I am looking for a way to detect if the roughly 150mA I am running through salt water drops to zero, or a few mA. My enclosure presently has only passive components and gets power from a 12V battery. I use a 1 ohm current sensing resistor to measure the current.

I know the connections to my anode and cathode connection are prone to failure due to being in a long-term setup.

Its really a simple series circuit where I use a pot to drop the 12V down to about 1.5V to obtain the correct current for electrolysis.

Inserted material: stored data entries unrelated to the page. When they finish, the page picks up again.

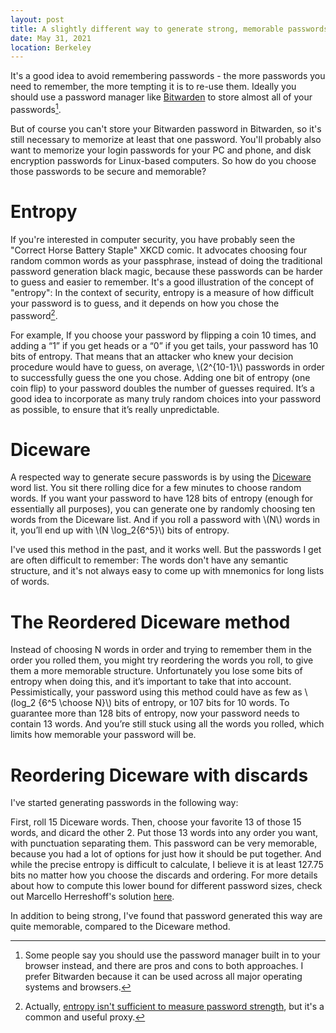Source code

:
 ```yaml
---
layout: post
title: A slightly different way to generate strong, memorable passwords
date: May 31, 2021
location: Berkeley
---
```


It's a good idea to avoid remembering passwords - the more passwords you
need to remember, the more tempting it is to re-use them. Ideally you
should use a password manager like [Bitwarden](https://bitwarden.com) to
store almost all of your passwords[^1].

[^1]: Some people say you should use the password manager built in to your browser instead, and there are pros and cons to both approaches. I prefer Bitwarden because it can be used across all major operating systems and browsers.

But of course you can't store your Bitwarden password in Bitwarden, so it's
still necessary to memorize at least that one password. You'll probably also
want to memorize your login passwords for your PC and phone, and disk
encryption passwords for Linux-based computers. So how do you choose those
passwords to be secure and memorable?

# Entropy

If you're interested in computer security, you have probably seen the
"Correct Horse Battery Staple" XKCD comic. It advocates choosing four random
common words as your passphrase, instead of doing the traditional password
generation black magic, because these passwords can be harder to guess and
easier to remember. It's a good illustration of the concept of "entropy": In
the context of security, entropy is a measure of how difficult your password
is to guess, and it depends on how you chose the password[^2].

[^2]: Actually, [entropy isn't sufficient to measure password strength](https://www.benwr.net/2022/01/16/password_entropy.html), but it's a common and useful proxy.

For example, If you choose your password by flipping a coin 10 times, and
adding a “1” if you get heads or a “0” if you get tails, your password has 10
bits of entropy. That means that an attacker who knew your decision procedure
would have to guess, on average, \\(2^{10-1}\\) passwords in order to
successfully guess the one you chose. Adding one bit of entropy (one coin
flip) to your password doubles the number of guesses required. It’s a good
idea to incorporate as many truly random choices into your password as
possible, to ensure that it’s really unpredictable.

# Diceware

A respected way to generate secure passwords is by using the
[Diceware](https://theworld.com/~reinhold/diceware.html) word list. You sit
there rolling dice for a few minutes to choose random words. If you want your
password to have 128 bits of entropy (enough for essentially all purposes),
you can generate one by randomly choosing ten words from the Diceware list.
And if you roll a password with \\(N\\) words in it, you’ll end up with \\(N
\log_2{6^5}\\) bits of entropy.

I've used this method in the past, and it works well. But the passwords I get
are often difficult to remember: The words don't have any semantic structure,
and it's not always easy to come up with mnemonics for long lists of words.

# The Reordered Diceware method

Instead of choosing N words in order and trying to remember them in the order
you rolled them, you might try reordering the words you roll, to give them a
more memorable structure. Unfortunately you lose some bits of entropy when
doing this, and it’s important to take that into account. Pessimistically,
your password using this method could have as few as \\(log_2 {6^5 \choose
N}\\) bits of entropy, or 107 bits for 10 words. To guarantee more than 128
bits of entropy, now your password needs to contain 13 words. And you’re
still stuck using all the words you rolled, which limits how memorable your
password will be.

# Reordering Diceware with discards

I've started generating passwords in the following way:

First, roll 15 Diceware words. Then, choose your favorite 13 of those 15
words, and dicard the other 2. Put those 13 words into any order you want,
with punctuation separating them. This password can be very memorable,
because you had a lot of options for just how it should be put together. And
while the precise entropy is difficult to calculate, I believe it is at least
127.75 bits no matter how you choose the discards and ordering. For more
details about how to compute this lower bound for different password sizes,
check out Marcello Herreshoff's solution
[here](https://www.dropbox.com/s/v3wkoxslziadsc9/Ben_Weinstein_Raun_Password_Puzzle.pdf).

In addition to being strong, I've found that password generated this way are
quite memorable, compared to the Diceware method.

I'm trying out constant current buck converters I bought on eBay right now.

 

I forgot to mention that I have no PCB. That's why I'm evaluating Buck Converter Modules like this. I'd like to get the voltage down so I can use smaller pots.

 

Sorry if the question seems lame, but this is for a really important project. It is for a box I am building for a friend who's Masters project involves marine preservation with warming ocean temperatures and is funded by the National Science Foundation. He is leaving for Hawaii in 6 weeks and adding this feature will allow an alert to be sent (probably just lighting an LED for now) when it's time to replace the cathode. Really trying not to add a PCB. I can probably mount a few components between the terminals inside the enclosure or use a small perf board. There are only 2 boxes for now. The project holds great promise!

 

Sorry, I'm trying really hard not to be flippant, but I can't resist:

...warming ocean temperatures...funded by the National Science Foundation.

<SARCASM>
My tax dollars at work...must be really important...
</SARCASM>

 

I did find this option, which I will try out:

Blown Fuse Indicator

This blown fuse indicator will work with a wide range of DC supply voltages from 5V to 50V. It illuminates LED1 when the fuse blows. With the fuse intact, Q1 is held off and there is no bias current available for the base of Q2. So the LED is off. When the fuse blows, a small current flows via the base-emitter junctions of Darlington transistor Q1, through its base resistor R1 and then via the load. Typically this current will be around 20μA and this turns on Q1 which provides base current to Q2 which then turns on to illuminate the LED.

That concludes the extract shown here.